◆ **Saved entries**:
++++++++++++++++++++

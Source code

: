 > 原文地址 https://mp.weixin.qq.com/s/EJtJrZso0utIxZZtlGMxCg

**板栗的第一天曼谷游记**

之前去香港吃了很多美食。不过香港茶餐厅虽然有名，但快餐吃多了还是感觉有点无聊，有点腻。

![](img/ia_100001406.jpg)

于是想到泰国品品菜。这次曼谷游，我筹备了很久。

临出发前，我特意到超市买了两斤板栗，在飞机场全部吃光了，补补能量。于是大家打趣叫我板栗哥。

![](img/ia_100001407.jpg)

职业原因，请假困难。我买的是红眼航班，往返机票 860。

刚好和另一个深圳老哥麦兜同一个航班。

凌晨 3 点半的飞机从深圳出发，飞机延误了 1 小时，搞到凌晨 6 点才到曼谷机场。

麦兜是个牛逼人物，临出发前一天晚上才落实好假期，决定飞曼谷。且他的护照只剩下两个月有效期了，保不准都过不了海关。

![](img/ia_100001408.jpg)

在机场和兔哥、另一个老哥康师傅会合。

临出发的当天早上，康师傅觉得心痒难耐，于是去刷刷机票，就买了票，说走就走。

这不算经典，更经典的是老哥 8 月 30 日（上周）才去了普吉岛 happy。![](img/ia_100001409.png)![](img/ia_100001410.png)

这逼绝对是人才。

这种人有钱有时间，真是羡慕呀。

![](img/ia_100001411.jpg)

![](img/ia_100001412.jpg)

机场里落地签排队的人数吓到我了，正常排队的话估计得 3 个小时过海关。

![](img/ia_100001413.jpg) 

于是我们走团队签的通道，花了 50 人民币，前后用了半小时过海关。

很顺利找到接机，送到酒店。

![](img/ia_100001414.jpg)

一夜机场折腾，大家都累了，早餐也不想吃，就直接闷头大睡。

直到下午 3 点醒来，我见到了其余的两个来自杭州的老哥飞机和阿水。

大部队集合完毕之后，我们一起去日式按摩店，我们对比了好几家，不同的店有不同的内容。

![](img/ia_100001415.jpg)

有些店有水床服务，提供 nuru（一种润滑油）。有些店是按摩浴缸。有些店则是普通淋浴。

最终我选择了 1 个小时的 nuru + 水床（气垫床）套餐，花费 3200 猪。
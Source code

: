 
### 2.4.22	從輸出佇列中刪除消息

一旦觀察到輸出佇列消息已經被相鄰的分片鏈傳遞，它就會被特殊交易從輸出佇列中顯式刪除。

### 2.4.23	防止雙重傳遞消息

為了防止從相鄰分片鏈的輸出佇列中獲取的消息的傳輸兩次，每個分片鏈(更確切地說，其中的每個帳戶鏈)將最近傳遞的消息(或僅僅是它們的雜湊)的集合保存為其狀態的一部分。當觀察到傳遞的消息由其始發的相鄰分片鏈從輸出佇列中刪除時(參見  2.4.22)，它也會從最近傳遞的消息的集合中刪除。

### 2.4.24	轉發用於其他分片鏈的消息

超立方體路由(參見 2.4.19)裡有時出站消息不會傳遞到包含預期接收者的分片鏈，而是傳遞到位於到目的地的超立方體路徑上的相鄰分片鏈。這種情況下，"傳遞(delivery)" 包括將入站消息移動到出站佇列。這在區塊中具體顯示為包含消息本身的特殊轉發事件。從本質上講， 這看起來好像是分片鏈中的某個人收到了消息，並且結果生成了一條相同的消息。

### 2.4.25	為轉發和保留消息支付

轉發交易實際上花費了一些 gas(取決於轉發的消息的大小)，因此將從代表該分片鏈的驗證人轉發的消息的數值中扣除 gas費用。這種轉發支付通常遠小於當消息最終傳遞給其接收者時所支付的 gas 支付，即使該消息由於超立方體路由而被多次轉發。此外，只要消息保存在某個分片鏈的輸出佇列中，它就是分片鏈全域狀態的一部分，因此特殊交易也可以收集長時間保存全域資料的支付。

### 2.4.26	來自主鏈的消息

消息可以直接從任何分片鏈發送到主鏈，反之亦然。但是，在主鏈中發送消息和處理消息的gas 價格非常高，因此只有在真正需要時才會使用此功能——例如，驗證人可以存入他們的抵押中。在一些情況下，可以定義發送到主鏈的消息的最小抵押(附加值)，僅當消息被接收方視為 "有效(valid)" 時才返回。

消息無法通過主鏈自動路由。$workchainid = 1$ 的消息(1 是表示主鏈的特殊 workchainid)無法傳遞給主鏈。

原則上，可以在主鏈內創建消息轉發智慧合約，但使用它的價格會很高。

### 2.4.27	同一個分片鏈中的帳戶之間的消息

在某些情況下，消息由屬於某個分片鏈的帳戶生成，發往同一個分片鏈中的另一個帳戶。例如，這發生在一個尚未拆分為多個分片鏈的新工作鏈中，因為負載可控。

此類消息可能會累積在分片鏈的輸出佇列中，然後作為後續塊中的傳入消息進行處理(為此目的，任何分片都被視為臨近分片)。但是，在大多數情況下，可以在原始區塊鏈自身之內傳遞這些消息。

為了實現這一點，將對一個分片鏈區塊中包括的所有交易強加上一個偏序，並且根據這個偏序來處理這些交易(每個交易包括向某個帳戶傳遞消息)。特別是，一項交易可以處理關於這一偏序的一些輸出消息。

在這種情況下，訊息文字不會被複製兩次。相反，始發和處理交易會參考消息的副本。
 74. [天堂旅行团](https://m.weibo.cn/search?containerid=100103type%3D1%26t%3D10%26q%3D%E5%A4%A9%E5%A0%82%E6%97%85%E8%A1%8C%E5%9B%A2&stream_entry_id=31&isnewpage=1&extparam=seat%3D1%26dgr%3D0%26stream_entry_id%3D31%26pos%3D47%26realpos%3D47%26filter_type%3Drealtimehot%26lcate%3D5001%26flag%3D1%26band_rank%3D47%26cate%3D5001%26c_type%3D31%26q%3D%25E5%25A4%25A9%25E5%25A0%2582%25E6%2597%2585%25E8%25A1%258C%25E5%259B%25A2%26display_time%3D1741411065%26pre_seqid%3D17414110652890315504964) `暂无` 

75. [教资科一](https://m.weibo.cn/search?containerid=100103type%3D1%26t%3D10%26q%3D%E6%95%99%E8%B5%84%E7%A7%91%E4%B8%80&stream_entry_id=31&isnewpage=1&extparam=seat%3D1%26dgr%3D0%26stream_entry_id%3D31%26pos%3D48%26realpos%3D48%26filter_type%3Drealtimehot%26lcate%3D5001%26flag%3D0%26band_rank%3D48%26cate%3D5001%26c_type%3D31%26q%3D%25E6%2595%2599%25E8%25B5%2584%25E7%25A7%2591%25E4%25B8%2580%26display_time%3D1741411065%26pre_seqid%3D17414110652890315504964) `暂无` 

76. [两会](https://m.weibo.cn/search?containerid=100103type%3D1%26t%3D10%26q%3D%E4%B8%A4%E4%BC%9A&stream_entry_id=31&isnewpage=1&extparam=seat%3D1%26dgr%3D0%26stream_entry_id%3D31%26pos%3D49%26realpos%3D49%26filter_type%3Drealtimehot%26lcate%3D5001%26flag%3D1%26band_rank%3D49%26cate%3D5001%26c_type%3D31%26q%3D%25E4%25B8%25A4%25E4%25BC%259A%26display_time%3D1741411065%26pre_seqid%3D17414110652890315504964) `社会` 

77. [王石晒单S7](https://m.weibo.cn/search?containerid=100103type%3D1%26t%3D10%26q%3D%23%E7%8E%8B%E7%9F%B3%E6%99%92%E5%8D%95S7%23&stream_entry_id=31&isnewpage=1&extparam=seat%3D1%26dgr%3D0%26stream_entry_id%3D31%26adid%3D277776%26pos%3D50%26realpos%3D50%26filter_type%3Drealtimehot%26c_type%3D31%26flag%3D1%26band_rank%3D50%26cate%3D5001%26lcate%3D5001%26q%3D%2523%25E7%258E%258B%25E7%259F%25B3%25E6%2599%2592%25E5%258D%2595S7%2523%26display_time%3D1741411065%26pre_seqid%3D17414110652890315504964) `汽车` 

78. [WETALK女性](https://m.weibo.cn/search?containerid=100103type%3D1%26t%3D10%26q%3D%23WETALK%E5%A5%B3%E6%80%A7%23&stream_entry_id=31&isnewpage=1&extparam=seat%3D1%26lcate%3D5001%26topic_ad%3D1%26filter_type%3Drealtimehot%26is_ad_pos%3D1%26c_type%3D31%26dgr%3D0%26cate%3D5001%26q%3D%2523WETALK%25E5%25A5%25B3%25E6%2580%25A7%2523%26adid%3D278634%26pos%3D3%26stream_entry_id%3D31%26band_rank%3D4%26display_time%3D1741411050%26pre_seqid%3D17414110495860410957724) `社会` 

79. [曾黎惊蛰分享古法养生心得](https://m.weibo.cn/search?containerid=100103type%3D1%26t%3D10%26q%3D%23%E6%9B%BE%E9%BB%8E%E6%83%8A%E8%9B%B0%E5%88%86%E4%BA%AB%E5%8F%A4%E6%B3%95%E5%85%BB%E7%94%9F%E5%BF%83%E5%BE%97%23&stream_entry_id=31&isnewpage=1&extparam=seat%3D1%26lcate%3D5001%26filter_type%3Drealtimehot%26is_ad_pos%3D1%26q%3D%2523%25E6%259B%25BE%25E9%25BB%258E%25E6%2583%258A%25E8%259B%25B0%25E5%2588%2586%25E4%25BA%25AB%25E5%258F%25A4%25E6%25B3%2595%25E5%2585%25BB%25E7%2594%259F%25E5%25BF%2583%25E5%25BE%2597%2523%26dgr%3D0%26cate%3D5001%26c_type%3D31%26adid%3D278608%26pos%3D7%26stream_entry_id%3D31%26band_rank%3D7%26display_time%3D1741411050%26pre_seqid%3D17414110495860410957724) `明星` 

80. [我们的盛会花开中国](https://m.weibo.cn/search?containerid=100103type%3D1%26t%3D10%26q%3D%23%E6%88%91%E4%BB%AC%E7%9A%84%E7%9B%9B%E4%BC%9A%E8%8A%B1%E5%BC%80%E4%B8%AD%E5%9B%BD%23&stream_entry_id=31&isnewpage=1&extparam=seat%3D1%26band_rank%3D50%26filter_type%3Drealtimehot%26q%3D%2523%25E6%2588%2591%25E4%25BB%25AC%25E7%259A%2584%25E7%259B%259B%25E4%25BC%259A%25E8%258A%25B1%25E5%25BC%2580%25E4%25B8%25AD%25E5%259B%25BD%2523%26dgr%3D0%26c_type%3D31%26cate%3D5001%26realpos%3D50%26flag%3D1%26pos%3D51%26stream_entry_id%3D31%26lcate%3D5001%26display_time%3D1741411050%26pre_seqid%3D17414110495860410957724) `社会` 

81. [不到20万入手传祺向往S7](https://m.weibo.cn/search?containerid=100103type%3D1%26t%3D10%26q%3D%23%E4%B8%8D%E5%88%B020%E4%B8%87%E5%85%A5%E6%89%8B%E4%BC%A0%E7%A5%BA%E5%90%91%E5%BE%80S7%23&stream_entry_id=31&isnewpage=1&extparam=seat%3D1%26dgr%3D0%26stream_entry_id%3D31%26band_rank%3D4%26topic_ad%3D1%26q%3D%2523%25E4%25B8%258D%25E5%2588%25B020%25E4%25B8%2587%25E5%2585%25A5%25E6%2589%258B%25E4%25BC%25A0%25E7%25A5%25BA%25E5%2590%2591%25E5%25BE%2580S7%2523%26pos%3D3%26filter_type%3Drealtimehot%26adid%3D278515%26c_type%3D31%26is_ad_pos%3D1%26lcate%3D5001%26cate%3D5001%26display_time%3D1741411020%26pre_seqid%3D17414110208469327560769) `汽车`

++++++++++++++++++++

◆ **TASK DESCRIPTION**: Repeat exactly the lines of the data from the first one through the line with "这种人有钱有时间，真是羡慕呀。", both of them included.

◆ **EXERCISE RESPONSE**:
Source code

: > 原文地址 https://mp.weixin.qq.com/s/EJtJrZso0utIxZZtlGMxCg

**板栗的第一天曼谷游记**

之前去香港吃了很多美食。不过香港茶餐厅虽然有名，但快餐吃多了还是感觉有点无聊，有点腻。

![](img/ia_100001406.jpg)

于是想到泰国品品菜。这次曼谷游，我筹备了很久。

临出发前，我特意到超市买了两斤板栗，在飞机场全部吃光了，补补能量。于是大家打趣叫我板栗哥。

![](img/ia_100001407.jpg)

职业原因，请假困难。我买的是红眼航班，往返机票 860。

刚好和另一个深圳老哥麦兜同一个航班。

凌晨 3 点半的飞机从深圳出发，飞机延误了 1 小时，搞到凌晨 6 点才到曼谷机场。

麦兜是个牛逼人物，临出发前一天晚上才落实好假期，决定飞曼谷。且他的护照只剩下两个月有效期了，保不准都过不了海关。

![](img/ia_100001408.jpg)

在机场和兔哥、另一个老哥康师傅会合。

临出发的当天早上，康师傅觉得心痒难耐，于是去刷刷机票，就买了票，说走就走。

这不算经典，更经典的是老哥 8 月 30 日（上周）才去了普吉岛 happy。![](img/ia_100001409.png)![](img/ia_100001410.png)

这逼绝对是人才。

这种人有钱有时间，真是羡慕呀。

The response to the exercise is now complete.